— EXERCISE BRIEF —
Copy out each line of the material in which the word "Bond" can be found.

— PROVIDED ENTRIES —
---+---
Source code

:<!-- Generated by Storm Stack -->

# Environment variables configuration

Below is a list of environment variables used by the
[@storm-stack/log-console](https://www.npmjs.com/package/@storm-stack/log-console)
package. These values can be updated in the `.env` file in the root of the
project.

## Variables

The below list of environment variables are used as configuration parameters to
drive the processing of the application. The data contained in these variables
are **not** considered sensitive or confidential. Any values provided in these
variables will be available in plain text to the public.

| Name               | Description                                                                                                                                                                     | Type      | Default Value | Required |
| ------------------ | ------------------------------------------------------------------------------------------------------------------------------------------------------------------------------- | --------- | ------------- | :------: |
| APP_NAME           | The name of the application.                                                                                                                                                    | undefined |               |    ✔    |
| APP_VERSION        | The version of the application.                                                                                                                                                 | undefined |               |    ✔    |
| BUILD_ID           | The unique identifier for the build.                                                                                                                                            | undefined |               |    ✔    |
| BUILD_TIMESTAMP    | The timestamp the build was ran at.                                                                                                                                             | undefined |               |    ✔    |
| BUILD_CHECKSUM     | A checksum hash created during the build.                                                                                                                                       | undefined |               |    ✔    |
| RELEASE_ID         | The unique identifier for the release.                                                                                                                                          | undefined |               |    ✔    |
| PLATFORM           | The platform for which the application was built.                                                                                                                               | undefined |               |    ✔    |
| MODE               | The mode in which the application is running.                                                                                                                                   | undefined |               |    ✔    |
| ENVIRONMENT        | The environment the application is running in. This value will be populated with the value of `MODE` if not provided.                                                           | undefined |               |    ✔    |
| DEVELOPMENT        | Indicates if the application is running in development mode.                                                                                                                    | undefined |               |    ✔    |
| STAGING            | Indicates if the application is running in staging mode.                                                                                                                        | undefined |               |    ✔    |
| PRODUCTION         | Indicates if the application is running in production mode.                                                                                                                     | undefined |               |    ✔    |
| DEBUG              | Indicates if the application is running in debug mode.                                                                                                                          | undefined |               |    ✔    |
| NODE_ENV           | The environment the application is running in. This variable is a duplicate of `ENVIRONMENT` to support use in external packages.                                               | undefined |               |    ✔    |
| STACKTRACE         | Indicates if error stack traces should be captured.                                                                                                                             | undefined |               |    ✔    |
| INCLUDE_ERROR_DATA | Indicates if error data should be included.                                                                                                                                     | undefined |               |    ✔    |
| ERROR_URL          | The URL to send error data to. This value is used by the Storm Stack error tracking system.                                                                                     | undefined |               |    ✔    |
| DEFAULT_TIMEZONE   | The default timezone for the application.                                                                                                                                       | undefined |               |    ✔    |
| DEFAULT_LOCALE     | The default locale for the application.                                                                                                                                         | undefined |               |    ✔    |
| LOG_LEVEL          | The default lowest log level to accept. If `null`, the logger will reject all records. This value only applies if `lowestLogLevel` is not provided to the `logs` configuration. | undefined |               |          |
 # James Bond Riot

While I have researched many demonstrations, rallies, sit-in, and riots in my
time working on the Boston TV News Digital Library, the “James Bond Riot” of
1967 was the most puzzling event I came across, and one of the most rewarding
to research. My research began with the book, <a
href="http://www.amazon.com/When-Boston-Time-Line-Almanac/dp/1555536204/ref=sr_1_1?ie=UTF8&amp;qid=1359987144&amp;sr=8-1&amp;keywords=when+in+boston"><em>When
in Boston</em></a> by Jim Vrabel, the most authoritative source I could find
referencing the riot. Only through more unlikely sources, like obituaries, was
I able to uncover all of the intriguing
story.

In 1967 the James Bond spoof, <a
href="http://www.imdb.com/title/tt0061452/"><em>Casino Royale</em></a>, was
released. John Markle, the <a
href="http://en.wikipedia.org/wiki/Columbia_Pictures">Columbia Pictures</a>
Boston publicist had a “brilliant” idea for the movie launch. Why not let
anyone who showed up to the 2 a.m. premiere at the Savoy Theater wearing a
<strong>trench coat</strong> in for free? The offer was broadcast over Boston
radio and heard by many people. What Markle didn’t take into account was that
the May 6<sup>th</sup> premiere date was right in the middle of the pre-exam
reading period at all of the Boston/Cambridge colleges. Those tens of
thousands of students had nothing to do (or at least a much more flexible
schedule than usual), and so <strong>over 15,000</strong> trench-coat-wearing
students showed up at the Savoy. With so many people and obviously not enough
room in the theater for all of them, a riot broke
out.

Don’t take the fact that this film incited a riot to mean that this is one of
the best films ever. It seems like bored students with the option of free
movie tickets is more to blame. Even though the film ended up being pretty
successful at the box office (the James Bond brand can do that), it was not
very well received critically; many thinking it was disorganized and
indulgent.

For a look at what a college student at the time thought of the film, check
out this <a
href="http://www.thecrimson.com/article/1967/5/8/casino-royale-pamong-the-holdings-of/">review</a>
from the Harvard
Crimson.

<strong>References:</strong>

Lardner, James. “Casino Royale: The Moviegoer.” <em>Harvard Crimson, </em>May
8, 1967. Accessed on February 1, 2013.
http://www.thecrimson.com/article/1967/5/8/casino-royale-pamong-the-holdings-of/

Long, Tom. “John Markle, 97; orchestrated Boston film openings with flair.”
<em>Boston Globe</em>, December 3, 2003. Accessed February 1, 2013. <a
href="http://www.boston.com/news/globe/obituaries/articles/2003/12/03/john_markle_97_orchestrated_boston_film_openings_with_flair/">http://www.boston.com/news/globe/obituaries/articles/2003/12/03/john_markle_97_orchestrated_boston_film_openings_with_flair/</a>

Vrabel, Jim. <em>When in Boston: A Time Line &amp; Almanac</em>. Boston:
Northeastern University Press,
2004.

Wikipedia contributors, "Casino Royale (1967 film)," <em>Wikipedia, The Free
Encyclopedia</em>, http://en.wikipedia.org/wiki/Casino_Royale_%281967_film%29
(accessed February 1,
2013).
---+---
— WRITTEN RESPONSE —
 # James Bond Riot
time working on the Boston TV News Digital Library, the “James Bond Riot” of
In 1967 the James Bond spoof, <a
successful at the box office (the James Bond brand can do that), it was not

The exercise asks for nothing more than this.